ある程度の車格になると、前輪軸には2個、後輪軸には3個ものベアリングが使われています。時速百数十キロに対応するだけの回転数と路面からの衝撃と圧力に晒されるわけですから実に過酷です。スピードが速いほど路面からの衝撃は大きくなりますので。
画像のベアリングは後輪軸のスプロケット&ダンパー近くに用いられるハブベアリング。後輪に3つある中で一番傷みやすいんです。
理由は、ドライブチェーンの真下にあるため車体の上下動でチェーンがビンビンに突っ張ったときに大きな負荷が掛かるベアリングだからです。このベアリングは完全に回らなくなっていて、残り2つでシャフトを支えていたわけです。
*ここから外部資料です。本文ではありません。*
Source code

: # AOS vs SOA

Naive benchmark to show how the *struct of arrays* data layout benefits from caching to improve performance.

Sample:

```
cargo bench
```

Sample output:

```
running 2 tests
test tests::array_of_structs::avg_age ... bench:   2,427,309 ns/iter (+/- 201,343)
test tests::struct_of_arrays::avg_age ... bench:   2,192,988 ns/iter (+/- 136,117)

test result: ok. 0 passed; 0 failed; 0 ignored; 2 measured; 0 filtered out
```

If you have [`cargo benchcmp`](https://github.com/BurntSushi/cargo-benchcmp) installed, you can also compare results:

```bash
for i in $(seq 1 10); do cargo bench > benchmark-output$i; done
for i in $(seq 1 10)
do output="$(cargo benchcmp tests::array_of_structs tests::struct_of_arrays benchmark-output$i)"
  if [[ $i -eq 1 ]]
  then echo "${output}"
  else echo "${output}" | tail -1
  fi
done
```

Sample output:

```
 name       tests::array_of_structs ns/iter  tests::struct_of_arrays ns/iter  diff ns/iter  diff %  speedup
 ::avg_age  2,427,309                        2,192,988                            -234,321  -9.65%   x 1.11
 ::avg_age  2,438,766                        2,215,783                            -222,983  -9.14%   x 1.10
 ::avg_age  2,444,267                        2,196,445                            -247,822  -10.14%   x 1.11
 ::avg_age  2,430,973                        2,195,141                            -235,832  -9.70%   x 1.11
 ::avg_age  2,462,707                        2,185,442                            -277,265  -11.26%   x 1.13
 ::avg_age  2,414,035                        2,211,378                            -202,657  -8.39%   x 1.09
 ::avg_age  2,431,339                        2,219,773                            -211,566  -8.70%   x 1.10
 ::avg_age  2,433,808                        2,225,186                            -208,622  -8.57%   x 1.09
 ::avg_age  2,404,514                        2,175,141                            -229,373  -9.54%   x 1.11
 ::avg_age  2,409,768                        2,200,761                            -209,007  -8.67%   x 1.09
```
ですから、チェーンを張り過ぎるとこんな弊害もあることを覚えておくと良いかと思いますよ。
オーナーさんご自身で車輪を外してメンテする機会も多いのではないでしょうか。
そこで正常なベアリングの見極めの目安を記しておきますね。
■指を差し込んでグルグル回したとき、軽くスムーズに回る場合
⇒実は劣化が進みつつあります。本来は重たいホイールの慣性力で円滑に回れば良いワケで、指で軽く回るレベルはグリスが飛んで摩耗が進みつつある状態と言えます。
■指を差し込んでグルグル回したとき、スムーズに回るが少し重たいな?と感じた場合
⇒こちらが正常に使い状態です。鉄球とベアリングレースの隙間が小さく、かつ豊富なグリスによる抵抗があるとクルクルは回らないものです。
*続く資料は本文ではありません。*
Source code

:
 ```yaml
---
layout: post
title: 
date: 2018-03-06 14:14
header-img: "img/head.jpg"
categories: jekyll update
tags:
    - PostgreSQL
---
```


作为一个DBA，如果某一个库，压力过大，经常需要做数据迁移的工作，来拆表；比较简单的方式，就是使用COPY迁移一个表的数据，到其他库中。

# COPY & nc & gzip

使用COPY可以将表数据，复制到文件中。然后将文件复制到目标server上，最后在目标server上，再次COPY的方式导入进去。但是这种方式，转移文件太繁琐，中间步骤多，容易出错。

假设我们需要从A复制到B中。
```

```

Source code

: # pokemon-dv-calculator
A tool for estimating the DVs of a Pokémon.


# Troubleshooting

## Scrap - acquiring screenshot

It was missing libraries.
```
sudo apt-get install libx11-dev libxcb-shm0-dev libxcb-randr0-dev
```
■指を差し込んでグルグル回したとき、ジャリジャリした感覚がある場合
⇒即交換をお奨めします。
■指を差し込んで上下左右にゆすったとき、なんかビミョーにガタがあるかな?どうかな?と感じた場合
⇒寿命が近づいた状態です。ほんの少しでも指で動くくらいなら重たいホイールをハメたときにはガタガタになるとお考え下さい。
要は、
重たい車輪を支える部品であることを念頭に置けば、人間の(指の)力くらいで簡単に動くのはオカシイのだ、という前提条件にて点検してみることです。
そうすれば割と診断結果は外れないと思いますよ。